→ **What is being asked**
The entries follow. Copy every line in which "tabular" appears.

→ **Record extracts**
###

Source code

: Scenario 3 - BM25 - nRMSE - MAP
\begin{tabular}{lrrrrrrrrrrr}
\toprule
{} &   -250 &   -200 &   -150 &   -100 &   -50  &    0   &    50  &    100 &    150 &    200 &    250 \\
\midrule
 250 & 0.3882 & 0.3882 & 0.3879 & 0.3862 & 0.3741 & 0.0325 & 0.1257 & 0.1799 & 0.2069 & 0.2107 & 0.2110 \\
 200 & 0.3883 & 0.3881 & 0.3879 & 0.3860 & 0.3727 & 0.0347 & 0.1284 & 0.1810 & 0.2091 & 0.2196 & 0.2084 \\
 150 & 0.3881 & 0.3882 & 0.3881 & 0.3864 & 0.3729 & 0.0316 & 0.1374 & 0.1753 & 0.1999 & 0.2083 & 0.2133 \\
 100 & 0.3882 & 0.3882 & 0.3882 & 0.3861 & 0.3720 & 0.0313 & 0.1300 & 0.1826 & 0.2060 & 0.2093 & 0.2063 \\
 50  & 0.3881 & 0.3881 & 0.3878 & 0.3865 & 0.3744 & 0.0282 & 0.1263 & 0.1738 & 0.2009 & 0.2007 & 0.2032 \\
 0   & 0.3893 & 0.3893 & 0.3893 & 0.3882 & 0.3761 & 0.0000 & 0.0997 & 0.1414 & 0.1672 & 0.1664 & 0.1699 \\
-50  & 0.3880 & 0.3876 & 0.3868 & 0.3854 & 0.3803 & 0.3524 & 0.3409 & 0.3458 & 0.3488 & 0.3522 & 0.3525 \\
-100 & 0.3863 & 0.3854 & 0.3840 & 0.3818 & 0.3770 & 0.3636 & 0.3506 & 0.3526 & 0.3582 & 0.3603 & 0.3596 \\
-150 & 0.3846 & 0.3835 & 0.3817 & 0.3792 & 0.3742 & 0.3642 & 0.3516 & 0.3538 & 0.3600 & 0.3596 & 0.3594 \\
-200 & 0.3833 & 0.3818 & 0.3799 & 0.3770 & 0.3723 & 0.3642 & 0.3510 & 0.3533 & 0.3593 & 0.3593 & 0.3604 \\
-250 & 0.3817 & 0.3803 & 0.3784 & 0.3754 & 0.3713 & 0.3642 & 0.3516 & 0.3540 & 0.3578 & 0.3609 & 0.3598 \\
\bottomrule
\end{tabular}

###

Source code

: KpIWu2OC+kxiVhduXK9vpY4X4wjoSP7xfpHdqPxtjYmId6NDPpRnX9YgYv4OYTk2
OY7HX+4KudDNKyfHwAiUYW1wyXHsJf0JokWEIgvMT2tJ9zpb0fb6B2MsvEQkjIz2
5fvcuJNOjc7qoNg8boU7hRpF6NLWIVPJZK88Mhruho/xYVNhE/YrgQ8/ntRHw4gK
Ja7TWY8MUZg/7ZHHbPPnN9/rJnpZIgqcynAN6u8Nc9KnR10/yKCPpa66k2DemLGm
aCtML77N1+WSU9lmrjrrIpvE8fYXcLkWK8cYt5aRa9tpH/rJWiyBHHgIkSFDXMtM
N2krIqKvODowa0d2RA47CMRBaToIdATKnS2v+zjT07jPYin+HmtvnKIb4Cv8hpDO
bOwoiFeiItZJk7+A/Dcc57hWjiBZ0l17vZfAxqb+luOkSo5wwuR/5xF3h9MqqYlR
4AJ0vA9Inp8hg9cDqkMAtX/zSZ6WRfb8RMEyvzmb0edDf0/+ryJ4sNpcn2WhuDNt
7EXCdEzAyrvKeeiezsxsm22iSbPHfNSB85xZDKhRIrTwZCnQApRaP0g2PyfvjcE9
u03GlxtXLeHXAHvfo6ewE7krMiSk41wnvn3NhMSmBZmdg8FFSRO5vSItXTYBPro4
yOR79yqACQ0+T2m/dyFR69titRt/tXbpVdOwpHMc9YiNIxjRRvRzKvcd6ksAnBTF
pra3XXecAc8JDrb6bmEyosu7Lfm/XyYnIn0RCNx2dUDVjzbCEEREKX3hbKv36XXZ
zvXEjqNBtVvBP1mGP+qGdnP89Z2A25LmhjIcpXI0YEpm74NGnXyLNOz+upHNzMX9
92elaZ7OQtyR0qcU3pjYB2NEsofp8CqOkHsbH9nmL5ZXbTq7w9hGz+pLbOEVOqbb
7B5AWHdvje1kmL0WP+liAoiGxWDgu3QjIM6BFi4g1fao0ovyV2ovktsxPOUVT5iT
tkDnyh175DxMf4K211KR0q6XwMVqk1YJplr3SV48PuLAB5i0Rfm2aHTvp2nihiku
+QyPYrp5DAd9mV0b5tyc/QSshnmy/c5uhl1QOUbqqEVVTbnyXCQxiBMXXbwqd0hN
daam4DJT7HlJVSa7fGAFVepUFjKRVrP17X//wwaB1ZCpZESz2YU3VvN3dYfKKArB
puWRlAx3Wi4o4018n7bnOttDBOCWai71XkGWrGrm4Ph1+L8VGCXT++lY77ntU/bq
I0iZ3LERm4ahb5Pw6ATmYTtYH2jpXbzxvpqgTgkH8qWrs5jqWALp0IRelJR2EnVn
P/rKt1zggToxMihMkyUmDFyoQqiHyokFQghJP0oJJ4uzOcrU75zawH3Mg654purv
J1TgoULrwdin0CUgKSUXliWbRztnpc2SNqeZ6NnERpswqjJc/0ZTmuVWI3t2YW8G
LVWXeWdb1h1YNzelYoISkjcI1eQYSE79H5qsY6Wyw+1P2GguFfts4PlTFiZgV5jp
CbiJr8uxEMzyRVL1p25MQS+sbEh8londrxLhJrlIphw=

###

→ **Answer box**
\begin{tabular}{lrrrrrrrrrrr}
\end{tabular}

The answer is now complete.